**WHAT YOU SHOULD DO**
For each line below that includes the word "は組み込まず", make a copy.

**MATERIALS PROVIDED**
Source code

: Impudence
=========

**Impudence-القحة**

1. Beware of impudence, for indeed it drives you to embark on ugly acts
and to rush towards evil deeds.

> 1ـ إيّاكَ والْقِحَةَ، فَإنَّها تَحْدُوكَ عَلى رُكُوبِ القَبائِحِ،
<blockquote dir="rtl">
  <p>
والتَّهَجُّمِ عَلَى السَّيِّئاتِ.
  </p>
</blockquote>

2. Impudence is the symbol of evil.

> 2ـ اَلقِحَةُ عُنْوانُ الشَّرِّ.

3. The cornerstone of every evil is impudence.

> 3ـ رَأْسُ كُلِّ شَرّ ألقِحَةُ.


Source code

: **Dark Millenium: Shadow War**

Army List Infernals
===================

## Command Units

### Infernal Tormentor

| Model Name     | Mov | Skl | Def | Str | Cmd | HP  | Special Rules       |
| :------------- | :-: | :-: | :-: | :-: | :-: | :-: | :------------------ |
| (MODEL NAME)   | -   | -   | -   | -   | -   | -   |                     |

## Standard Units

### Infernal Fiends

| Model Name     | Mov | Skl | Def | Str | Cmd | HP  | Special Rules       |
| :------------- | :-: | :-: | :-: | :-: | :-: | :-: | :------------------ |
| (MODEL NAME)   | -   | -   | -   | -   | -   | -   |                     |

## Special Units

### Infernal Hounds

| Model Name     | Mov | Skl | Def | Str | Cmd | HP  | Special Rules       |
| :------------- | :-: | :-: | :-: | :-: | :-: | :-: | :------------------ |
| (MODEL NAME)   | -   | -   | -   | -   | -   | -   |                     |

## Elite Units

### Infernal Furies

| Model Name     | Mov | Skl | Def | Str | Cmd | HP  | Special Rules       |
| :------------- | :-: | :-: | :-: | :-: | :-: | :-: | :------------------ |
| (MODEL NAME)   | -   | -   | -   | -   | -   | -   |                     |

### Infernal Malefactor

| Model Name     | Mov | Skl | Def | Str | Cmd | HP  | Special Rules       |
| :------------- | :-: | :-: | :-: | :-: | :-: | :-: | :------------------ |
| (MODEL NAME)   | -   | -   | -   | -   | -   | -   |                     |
* * *
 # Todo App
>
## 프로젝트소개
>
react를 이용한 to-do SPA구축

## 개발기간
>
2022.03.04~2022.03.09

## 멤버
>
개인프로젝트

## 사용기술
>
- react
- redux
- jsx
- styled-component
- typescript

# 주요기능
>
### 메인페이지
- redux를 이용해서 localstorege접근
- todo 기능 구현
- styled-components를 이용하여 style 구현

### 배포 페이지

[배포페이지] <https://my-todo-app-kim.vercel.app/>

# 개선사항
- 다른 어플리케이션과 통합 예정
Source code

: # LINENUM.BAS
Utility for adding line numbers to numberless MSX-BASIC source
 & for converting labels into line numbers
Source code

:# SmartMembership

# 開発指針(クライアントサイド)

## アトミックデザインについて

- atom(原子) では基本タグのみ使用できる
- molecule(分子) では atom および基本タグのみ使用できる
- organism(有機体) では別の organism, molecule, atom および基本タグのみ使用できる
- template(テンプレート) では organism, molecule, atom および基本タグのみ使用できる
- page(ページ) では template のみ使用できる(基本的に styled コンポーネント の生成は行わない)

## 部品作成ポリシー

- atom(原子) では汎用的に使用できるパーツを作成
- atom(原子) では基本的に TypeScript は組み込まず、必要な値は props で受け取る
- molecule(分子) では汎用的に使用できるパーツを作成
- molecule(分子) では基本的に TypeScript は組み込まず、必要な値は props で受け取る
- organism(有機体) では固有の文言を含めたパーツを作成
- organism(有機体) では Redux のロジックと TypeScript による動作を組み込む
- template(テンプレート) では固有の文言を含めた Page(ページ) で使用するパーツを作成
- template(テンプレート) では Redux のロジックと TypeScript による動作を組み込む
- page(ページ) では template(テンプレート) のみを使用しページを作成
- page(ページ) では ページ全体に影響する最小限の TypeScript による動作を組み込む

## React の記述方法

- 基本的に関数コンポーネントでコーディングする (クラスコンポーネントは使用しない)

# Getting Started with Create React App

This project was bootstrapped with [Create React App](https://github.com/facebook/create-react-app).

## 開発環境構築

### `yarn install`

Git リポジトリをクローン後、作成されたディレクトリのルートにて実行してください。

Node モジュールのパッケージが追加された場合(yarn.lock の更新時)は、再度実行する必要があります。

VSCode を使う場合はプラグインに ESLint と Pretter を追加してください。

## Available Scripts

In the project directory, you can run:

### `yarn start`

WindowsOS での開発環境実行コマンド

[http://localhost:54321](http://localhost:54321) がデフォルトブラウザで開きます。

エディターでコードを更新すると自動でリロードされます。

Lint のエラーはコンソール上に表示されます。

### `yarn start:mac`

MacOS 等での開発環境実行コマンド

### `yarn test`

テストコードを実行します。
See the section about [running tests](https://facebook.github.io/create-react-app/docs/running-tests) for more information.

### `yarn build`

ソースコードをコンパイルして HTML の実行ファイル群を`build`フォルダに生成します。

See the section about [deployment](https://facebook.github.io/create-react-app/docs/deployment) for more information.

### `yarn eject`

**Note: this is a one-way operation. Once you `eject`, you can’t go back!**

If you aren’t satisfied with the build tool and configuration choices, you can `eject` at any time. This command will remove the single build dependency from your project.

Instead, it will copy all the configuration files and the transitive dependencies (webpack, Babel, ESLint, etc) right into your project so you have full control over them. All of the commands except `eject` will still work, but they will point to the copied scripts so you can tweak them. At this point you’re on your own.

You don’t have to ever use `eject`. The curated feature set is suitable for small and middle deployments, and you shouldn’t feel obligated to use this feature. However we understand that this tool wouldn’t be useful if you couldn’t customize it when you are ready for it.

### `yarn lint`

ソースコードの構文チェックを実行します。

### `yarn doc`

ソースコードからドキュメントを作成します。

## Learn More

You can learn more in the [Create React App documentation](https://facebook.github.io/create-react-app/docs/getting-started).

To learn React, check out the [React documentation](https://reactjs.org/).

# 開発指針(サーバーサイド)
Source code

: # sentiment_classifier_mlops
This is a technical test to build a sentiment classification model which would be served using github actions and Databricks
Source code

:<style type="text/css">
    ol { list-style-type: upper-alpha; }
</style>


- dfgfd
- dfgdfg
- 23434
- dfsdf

**ANSWER SECTION**
- atom(原子) では基本的に TypeScript は組み込まず、必要な値は props で受け取る
- molecule(分子) では基本的に TypeScript は組み込まず、必要な値は props で受け取る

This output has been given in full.